▶ _DATASET EXCERPTS_:
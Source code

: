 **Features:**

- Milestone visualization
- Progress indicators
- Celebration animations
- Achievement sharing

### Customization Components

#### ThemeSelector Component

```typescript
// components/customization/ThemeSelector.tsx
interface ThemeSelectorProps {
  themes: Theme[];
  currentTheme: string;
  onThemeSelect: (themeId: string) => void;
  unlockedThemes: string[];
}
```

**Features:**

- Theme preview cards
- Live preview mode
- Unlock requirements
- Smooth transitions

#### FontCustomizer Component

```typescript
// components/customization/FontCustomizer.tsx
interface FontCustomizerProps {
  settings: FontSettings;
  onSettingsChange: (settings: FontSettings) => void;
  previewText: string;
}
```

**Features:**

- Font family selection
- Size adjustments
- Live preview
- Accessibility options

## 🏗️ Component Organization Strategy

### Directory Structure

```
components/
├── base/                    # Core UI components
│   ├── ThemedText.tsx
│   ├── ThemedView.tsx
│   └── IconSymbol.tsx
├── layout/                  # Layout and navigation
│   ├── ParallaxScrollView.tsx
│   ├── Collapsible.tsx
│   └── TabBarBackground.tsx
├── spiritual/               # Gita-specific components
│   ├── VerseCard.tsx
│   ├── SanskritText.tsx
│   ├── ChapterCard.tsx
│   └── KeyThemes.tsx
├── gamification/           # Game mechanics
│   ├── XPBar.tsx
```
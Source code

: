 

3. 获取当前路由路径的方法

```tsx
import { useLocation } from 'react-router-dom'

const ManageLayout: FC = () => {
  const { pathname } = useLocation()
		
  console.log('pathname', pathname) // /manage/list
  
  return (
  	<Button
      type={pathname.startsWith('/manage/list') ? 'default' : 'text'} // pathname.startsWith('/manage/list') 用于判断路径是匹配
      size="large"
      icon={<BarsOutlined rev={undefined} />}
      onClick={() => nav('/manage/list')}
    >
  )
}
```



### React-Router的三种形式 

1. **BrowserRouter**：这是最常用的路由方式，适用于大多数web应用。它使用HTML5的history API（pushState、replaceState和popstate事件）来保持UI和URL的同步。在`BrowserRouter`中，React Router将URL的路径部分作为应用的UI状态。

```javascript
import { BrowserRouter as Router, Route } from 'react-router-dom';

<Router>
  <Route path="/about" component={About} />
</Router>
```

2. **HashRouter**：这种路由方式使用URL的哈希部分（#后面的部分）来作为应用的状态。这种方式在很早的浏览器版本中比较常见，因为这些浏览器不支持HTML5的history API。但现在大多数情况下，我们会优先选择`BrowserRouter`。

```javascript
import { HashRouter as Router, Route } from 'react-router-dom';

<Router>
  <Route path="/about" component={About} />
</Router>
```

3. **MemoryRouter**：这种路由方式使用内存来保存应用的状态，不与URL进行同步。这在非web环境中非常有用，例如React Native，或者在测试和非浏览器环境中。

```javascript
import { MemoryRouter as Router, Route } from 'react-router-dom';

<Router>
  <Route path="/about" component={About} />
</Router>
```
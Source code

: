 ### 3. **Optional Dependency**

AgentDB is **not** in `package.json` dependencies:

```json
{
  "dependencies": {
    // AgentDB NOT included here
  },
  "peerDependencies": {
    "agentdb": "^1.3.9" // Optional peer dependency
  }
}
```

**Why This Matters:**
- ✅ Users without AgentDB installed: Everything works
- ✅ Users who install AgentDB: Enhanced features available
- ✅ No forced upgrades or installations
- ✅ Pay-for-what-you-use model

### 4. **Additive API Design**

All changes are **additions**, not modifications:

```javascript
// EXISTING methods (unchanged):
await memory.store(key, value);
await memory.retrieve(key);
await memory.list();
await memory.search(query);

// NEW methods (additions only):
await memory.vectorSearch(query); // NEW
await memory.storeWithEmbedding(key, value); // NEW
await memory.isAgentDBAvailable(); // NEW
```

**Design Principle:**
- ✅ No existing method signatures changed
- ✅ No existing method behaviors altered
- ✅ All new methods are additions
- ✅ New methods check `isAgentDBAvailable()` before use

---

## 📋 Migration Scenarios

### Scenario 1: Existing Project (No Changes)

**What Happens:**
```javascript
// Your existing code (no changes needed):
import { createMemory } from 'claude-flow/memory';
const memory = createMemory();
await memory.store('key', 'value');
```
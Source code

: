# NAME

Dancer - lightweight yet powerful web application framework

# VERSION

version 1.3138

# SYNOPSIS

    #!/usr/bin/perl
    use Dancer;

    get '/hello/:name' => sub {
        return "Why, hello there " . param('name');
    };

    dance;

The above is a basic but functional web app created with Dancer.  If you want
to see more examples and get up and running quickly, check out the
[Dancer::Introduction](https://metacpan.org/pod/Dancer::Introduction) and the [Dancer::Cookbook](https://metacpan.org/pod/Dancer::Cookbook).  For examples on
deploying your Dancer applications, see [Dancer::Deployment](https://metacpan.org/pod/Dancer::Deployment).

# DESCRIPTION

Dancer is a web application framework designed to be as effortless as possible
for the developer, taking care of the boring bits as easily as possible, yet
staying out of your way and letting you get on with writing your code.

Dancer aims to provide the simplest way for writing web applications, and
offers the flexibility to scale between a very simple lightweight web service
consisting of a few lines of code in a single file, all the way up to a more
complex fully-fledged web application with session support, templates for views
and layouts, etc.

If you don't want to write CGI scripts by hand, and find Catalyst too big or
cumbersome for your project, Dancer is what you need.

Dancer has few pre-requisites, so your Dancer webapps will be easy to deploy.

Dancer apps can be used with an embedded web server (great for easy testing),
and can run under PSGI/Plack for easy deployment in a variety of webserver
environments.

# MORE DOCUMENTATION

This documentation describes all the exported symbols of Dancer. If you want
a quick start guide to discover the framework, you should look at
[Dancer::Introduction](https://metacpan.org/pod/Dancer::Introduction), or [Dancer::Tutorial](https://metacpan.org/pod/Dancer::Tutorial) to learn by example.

▶ _TRY IT_:
Copy down every line of the material above that includes the string "HashRouter".

▶ _FINAL ANSWER_:
2. **HashRouter**：这种路由方式使用URL的哈希部分（#后面的部分）来作为应用的状态。这种方式在很早的浏览器版本中比较常见，因为这些浏览器不支持HTML5的history API。但现在大多数情况下，我们会优先选择`BrowserRouter`。
import { HashRouter as Router, Route } from 'react-router-dom';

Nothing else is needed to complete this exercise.